Japan to allow more imports of U.S. beef

Japan is set to loosen restrictions imposed on the import of U.S. beef after a case of mad cow disease was discovered in the U.S. in 2006.

Beginning Feb. 1, Japan will allow the import of beef and beef products derived from cattle younger than 30 months old, according to Food Safety News.

Currently, beef exported to Japan from the U.S. must come from cattle younger than 20 months old – a rule that’s been in place since 2006. It followed the 2003 discovery of a cow with bovine spongiform encephalopathy (BSE, or mad cow disease) in the U.S. Japan initially banned the import of U.S. beef following the discovery.

Imports of U.S. beef dropped 60 percent from 2001 to 2011—or roughly 120,000 tons, according to Reuters.

The new rule is expected to allow for “hundreds of millions of dollars” in exports to Japan, according to a statement from the U.S. Department of Agriculture (USDA).

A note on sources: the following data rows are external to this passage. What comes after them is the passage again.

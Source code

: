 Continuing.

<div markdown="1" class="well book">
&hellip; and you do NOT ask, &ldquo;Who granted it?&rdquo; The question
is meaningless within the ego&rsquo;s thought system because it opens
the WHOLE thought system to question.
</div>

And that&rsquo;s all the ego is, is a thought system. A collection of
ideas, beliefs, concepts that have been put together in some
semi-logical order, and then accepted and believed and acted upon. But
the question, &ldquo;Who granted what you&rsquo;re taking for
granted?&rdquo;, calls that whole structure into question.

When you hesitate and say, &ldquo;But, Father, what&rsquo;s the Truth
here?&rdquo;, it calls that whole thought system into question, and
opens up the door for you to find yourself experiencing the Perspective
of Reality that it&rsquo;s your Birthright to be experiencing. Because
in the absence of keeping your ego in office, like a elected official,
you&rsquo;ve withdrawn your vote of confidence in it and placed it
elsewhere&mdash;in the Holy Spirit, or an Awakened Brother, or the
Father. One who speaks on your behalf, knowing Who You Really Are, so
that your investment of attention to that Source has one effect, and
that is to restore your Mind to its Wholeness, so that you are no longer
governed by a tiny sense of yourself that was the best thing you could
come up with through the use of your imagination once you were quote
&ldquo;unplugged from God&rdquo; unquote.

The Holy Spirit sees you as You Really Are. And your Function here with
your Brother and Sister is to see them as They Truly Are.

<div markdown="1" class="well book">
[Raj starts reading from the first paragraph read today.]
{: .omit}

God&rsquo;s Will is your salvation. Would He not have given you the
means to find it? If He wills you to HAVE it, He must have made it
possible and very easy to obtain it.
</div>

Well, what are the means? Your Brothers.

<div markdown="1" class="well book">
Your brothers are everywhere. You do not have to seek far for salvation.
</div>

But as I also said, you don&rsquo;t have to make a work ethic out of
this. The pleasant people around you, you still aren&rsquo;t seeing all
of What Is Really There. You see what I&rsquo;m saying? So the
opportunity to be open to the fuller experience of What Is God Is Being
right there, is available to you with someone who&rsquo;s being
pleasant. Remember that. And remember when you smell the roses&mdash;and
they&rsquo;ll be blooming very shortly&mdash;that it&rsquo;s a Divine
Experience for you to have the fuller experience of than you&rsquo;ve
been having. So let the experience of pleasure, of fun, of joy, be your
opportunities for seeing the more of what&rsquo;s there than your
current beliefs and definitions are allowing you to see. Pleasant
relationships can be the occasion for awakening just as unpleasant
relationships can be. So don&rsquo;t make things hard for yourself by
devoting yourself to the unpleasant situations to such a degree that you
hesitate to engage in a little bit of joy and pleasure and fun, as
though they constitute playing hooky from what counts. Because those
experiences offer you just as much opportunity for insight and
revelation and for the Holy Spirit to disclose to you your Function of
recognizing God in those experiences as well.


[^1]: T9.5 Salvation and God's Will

“Today’s announcement reflects another successful effort by the Obama Administration that boosts the bottom line for America’s agriculture. We are in the most successful period in history for America’s agriculture sector, with agricultural exports this year expected to set yet another record,” said U.S. Agriculture Secretary Tom Vilsack, in a statement. “We will continue our efforts to break down barriers and expand access for high-quality, safe and wholesome U.S. food and agricultural products to Japan and around the world.”

Last year, the U.S. also began allowing the import of certain types of Japanese beef after imposing import restrictions in 2010, following a foot and mouth disease outbreak in the Pacific nation.